Hardison, who is black, worked as a model in the 1970s. She ran her own model agency and guided the career of Tyson Beckford during his days as the iconic face of Polo Ralph Lauren menswear.

At Hardison's urging, African American designer Tracy Reese talked about the difficulty of getting model agencies to send her black women. Agents complained that some designers won't even consider black models for their shows. Editors of publications aimed at black consumers described the politics of booking models for their covers. Some black models fear being pigeonholed as too ethnic, a label that can prevent them from being featured prominently in more mainstream publications. And a lawyer dissected the difference between making an aesthetic choice, which is legal, and a biased one, which is not.

Ultimately, it's hard to know precisely where to place the blame, of which there is plenty to go around.

People seem to understand the power of Hollywood to shape opinion about America and Americans on a global stage. Italian Americans have long argued that the movie industry's relentless portrayal of them as Mafiosi promoted an inaccurate and damaging stereotype.

The NAACP demanded more positive and more diverse representations of blacks in film and on television. If every black person is portrayed as a criminal, an unwed mother, a delinquent father or a buffoon, they said, that sends the wrong message to global consumers of American culture. Even Oprah Winfrey chimed in, noting that the characters on "Friends" didn't seem to know any black people.

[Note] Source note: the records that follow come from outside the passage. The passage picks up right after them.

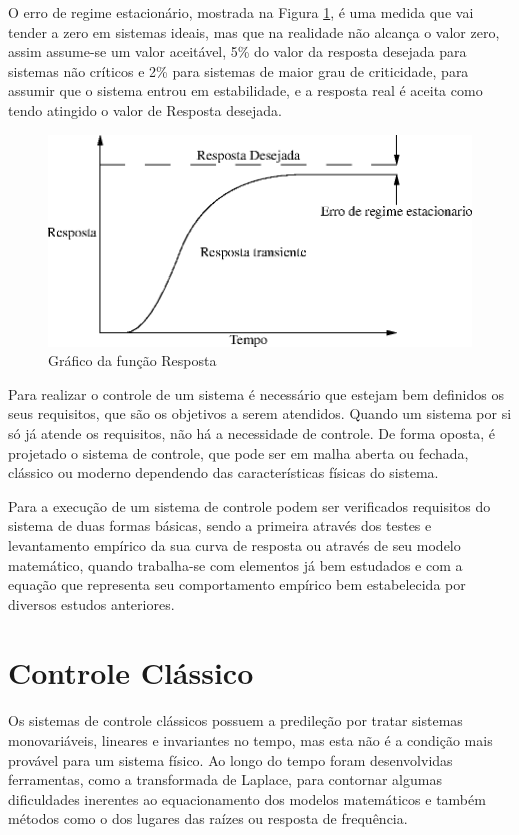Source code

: O erro de regime estacionário, mostrada na Figura \ref{fig:funcaoResposta}, é uma medida que vai tender a zero em sistemas ideais, mas que na realidade não alcança o valor zero, assim assume-se um valor aceitável, 5\% do valor da resposta desejada para sistemas não críticos e 2\% para sistemas de maior grau de criticidade, para assumir que o sistema entrou em estabilidade, e a resposta real é aceita como tendo atingido o valor de Resposta desejada. 

\begin{figure}[!htb]
\center\includegraphics[scale=1]{./pic/C400grafico.eps}
\caption{Gráfico da função Resposta}
\label{fig:funcaoResposta}
\end{figure}

Para realizar o controle de um sistema é necessário que estejam bem definidos os seus requisitos, que são os objetivos a serem atendidos. Quando um sistema por si só já atende os requisitos, não há a necessidade de controle. De forma oposta, é projetado o sistema de controle, que pode ser em malha aberta ou fechada, clássico ou moderno dependendo das características físicas do sistema. 

Para a execução de um sistema de controle podem ser verificados requisitos do sistema de duas formas básicas, sendo a primeira através dos testes e levantamento empírico da sua curva de resposta ou através de seu modelo matemático, quando trabalha-se com elementos já bem estudados e com a equação que representa seu comportamento empírico bem estabelecida por diversos estudos anteriores.

\newpage
\section{Controle Clássico}

Os sistemas de controle clássicos possuem a predileção por tratar sistemas monovariáveis, lineares e invariantes no tempo, mas esta não é a condição mais provável para um sistema físico. Ao longo do tempo foram desenvolvidas ferramentas, como a transformada de Laplace, para contornar algumas dificuldades inerentes ao equacionamento dos modelos matemáticos e também métodos como o dos lugares das raízes ou resposta de frequência.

So what happens if women of color are not included in the conversation about beauty and femininity? What happens when those lighthearted stories about how to apply the latest shades in makeup never include examples of ebony skin? Or when the most influential designers say through their aesthetic choices that dark skin is not part of their vision? Audiences applaud and cheer the landmark diversity introduced on television by "Ugly Betty" and its fictional Mode magazine, but no one is objecting to the lack of diversity at real fashion magazines.

Some of the most enduring cultural images have come from the fashion industry. The glossy black and white pictures of wavy-haired ladies in pumps and day dresses defined the conservative and formal '50s. The pictures of Twiggy with stick-straight hair and wearing a miniskirt call to mind the '60s with their emphasis on youth and the sexual revolution. There is no better shorthand for the 1980s than the image of a woman with her hair teased high and shoulder pads bulking her up to the size of a linebacker.

Some of the most provocative statements about youth, sexuality and aging have been made in the name of fashion -- Brooke Shields in her Calvins, Dove's Real Women campaign, Benetton's multicultural advertisements. Those images endure in our memory and help us understand the world around us. And when whole groups of people are left out of the picture, our world view is equally diminished.